Modeling of Fe-bearing mineral surfaces towards understanding the reactivity of chemically modified nanozerovalent iron particles

Chlorinated hydrocarbons (CHCs) such as PCE (perchloroethylene), TCE (trichloroethylene), and DCE (dichloroethylene) represent a serious contamination problem for water resources. Therefore, there is an urgent need to develop new effective in situ remediation technologies for removing CHCs from soil and groundwater.

In the past, laboratory and field studies showed nanoscale zerovalent iron (nZVI) particles as suitable material for removing CHCs. However, the application of this technology is still limited due to rapid particle corrosion and short longevity.
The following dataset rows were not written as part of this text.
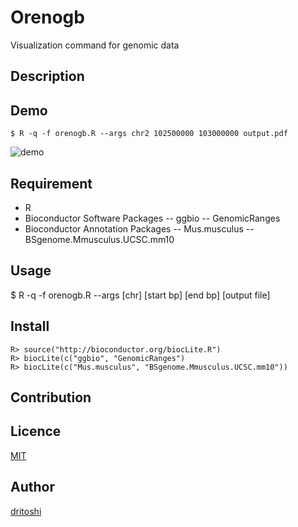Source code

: Orenogb
====

Visualization command for genomic data

## Description


## Demo

    $ R -q -f orenogb.R --args chr2 102500000 103000000 output.pdf

![demo](demo.jpg)

## Requirement
- R
- Bioconductor Software Packages
-- ggbio
-- GenomicRanges
- Bioconductor Annotation Packages
-- Mus.musculus
-- BSgenome.Mmusculus.UCSC.mm10

## Usage
$ R -q -f orenogb.R --args [chr] [start bp] [end bp] [output file]

## Install

    R> source("http://bioconductor.org/biocLite.R")
    R> biocLite(c("ggbio", "GenomicRanges")
    R> biocLite(c("Mus.musculus", "BSgenome.Mmusculus.UCSC.mm10"))

## Contribution

## Licence

[MIT](https://github.com/dritoshi/tool/blob/master/LICENCE)

## Author

[dritoshi](https://github.com/dritoshi)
There is an intensive effort to suppress nZVI corrosion and increase its longevity without negative effects on particle reactivity. Chemical modification such as sulfidation and recently also nitriding has been recognized as promising treatments to increase the particle longevity. Studies showed that FeSx and FexN mineral phases are formed during the chemical modification.

To further optimize chemical modification of nZVI, it is important to understand processes at surfaces at molecular scale. We built models of typical crystal surfaces of FeSx and FexN minerals detected in modified nanoparticles. They were used in modeling of interactions of CHCs molecules with these surfaces by using density functional theory method. In calculations, solvent effect was also included by using polarizable continuum model. Further, reaction paths of TCE dechlorination was explored by performing transition state calculations and molecular dynamics. We showed that the cleavage of the first C–Cl bond was the rate-limiting step for the dechlorination of CHCs at the γ′–Fe4N(001) surface, with the reaction barriers of 27.0, 29.9, and 40.8 kJ mol–1 for TCE, PCE, and cis‑DCE, respectively.